Democratic oversight: COBRA, Emergency Protocols, Cabinet, Parliamentary Committees, MPs, Lords.

Phil

“I would challenge the statement that it is beyond human (or perhaps governmental) ability to produce a really joined up view of risk, why should we not consider the value of a gas storage plant against that of an infantry battalion or investment in policing against an aircraft carrier?”

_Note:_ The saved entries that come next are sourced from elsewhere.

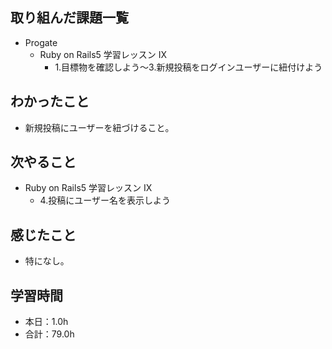 ## 取り組んだ課題一覧
- Progate
  - Ruby on Rails5 学習レッスン IX
    - 1.目標物を確認しよう〜3.新規投稿をログインユーザーに紐付けよう
## わかったこと
- 新規投稿にユーザーを紐づけること。
## 次やること
- Ruby on Rails5 学習レッスン IX
  - 4.投稿にユーザー名を表示しよう
## 感じたこと
- 特になし。
## 学習時間
- 本日：1.0h
- 合計：79.0h
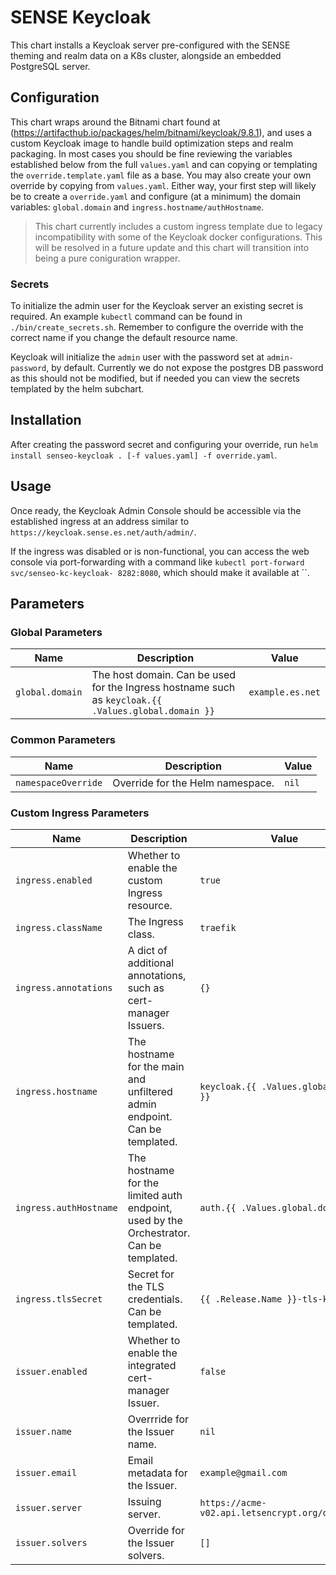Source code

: 
# SENSE Keycloak

This chart installs a Keycloak server pre-configured with the SENSE theming and realm data on a K8s cluster, alongside an embedded PostgreSQL server.

## Configuration

This chart wraps around the Bitnami chart found at (https://artifacthub.io/packages/helm/bitnami/keycloak/9.8.1), and uses a custom Keycloak image to handle build optimization steps and realm packaging. In most cases you should be fine reviewing the variables established below from the full `values.yaml` and can copying or templating the `override.template.yaml` file as a base. You may also create your own override by copying from `values.yaml`. Either way, your first step will likely be to create a `override.yaml` and configure (at a minimum) the domain variables: `global.domain` and `ingress.hostname/authHostname`.

> This chart currently includes a custom ingress template due to legacy incompatibility with some of the Keycloak docker configurations. This will be resolved in a future update and this chart will transition into being a pure coniguration wrapper.

### Secrets

To initialize the admin user for the Keycloak server an existing secret is required. An example `kubectl` command can be found in `./bin/create_secrets.sh`. Remember to configure the override with the correct name if you change the default resource name.

Keycloak will initialize the `admin` user with the password set at `admin-password`, by default. Currently we do not expose the postgres DB password as this should not be modified, but if needed you can view the secrets templated by the helm subchart.

## Installation

After creating the password secret and configuring your override, run `helm install senseo-keycloak . [-f values.yaml] -f override.yaml`.

## Usage

Once ready, the Keycloak Admin Console should be accessible via the established ingress at an address similar to `https://keycloak.sense.es.net/auth/admin/`.

If the ingress was disabled or is non-functional, you can access the web console via port-forwarding with a command like `kubectl port-forward svc/senseo-kc-keycloak- 8282:8080`, which should make it available at ``.

## Parameters

### Global Parameters

| Name            | Description                                                                                          | Value            |
| --------------- | ---------------------------------------------------------------------------------------------------- | ---------------- |
| `global.domain` | The host domain. Can be used for the Ingress hostname such as `keycloak.{{ .Values.global.domain }}` | `example.es.net` |

### Common Parameters

| Name                | Description                      | Value |
| ------------------- | -------------------------------- | ----- |
| `namespaceOverride` | Override for the Helm namespace. | `nil` |

### Custom Ingress Parameters

| Name                   | Description                                                                             | Value                                            |
| ---------------------- | --------------------------------------------------------------------------------------- | ------------------------------------------------ |
| `ingress.enabled`      | Whether to enable the custom Ingress resource.                                          | `true`                                           |
| `ingress.className`    | The Ingress class.                                                                      | `traefik`                                        |
| `ingress.annotations`  | A dict of additional annotations, such as cert-manager Issuers.                         | `{}`                                             |
| `ingress.hostname`     | The hostname for the main and unfiltered admin endpoint. Can be templated.              | `keycloak.{{ .Values.global.domain }}`           |
| `ingress.authHostname` | The hostname for the limited auth endpoint, used by the Orchestrator. Can be templated. | `auth.{{ .Values.global.domain }}`               |
| `ingress.tlsSecret`    | Secret for the TLS credentials. Can be templated.                                       | `{{ .Release.Name }}-tls-keycloak`               |
| `issuer.enabled`       | Whether to enable the integrated cert-manager Issuer.                                   | `false`                                          |
| `issuer.name`          | Overrride for the Issuer name.                                                          | `nil`                                            |
| `issuer.email`         | Email metadata for the Issuer.                                                          | `example@gmail.com`                              |
| `issuer.server`        | Issuing server.                                                                         | `https://acme-v02.api.letsencrypt.org/directory` |
| `issuer.solvers`       | Override for the Issuer solvers.                                                        | `[]`                                             |
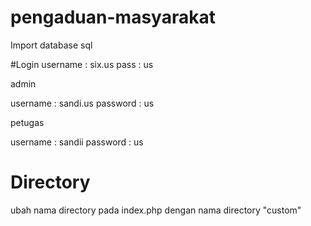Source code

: # pengaduan-masyarakat
Import database sql

#Login
username : six.us
pass : us

admin

username : sandi.us
password : us

petugas

username : sandii
password : us


# Directory
ubah nama directory pada index.php 
dengan nama directory "custom"
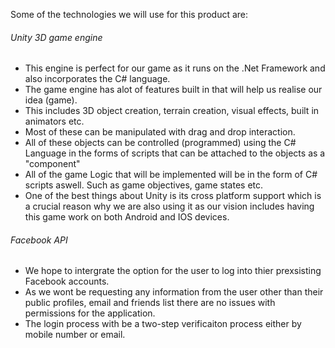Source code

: Some of the technologies we will use for this product are:

###### Unity 3D game engine
- This engine is perfect for our game as it runs on the .Net Framework and also incorporates the C# language.
- The game engine has alot of features built in that will help us realise our idea (game).
- This includes 3D object creation, terrain creation, visual effects, built  in animators etc.
- Most of these can be manipulated with drag and drop interaction.
- All of these objects can be controlled (programmed) using the C# Language in the forms of scripts that can be attached to the objects as a "component"
- All of the game Logic that will be implemented will be in the form of C# scripts aswell. Such as game objectives, game states etc.
- One of the best things about Unity is its cross platform support which is a crucial reason why we are also using it as our vision includes having this game work on both Android and IOS devices.

 ###### Facebook API
- We hope to intergrate the option for the user to log into thier prexsisting Facebook accounts.
- As we wont be requesting any information from the user other than their public profiles, email and friends list there are no issues with permissions for the application. 
- The login process with be a two-step verificaiton process either by mobile number or email.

It can be done on paper but is it really worth anything when the results of that process are going to be a mish mash of compromises, clashing political philosophies and wildly different risk perceptions? A very broad consensus is probably better than nothing and I don’t advocate abandoning the effort completely but we need to realise that any sort of detailed Government strategy and action plan concerning national risks is going to be a hopelessly compromised document and the implementation of it is going to be virtually impossible because of the, in my mind, inherent structural limitations of human organisations and the contexts in which they operate. Is it not better to declare these limitations and keep our efforts at such a high level to a far more broad perspective? Otherwise you get a never ending de-constructed debate that can’t decide if the chicken or the egg comes first. If we have poverty and social inequality, and if that harms our welll-being and social stability and life spans then should we not forego every penny on defence where no state existential threat exists in a ready made form? These kind of debates are fine in an academic sense but they are worthless in practical terms – they don’t bring us any closer to a solution just endless debate.

So defence is there to generate violence: what means of violence do we need to employ considering the physical security threats and what resources do we have within a –vaguer– framework of national risk analysis to generate them with. Everything else is a political question ie where they are used, how they are used and what they are used for. What resources defence gets in the wider context is another question entirely and probably more to what you are after in this post.

Rocket Banana

Defence is also there to neutralise violence. It doesn’t matter how many aircraft carriers you have if there are people willing to strap bombs to themselves and stand in the middle of Trafalgar Square.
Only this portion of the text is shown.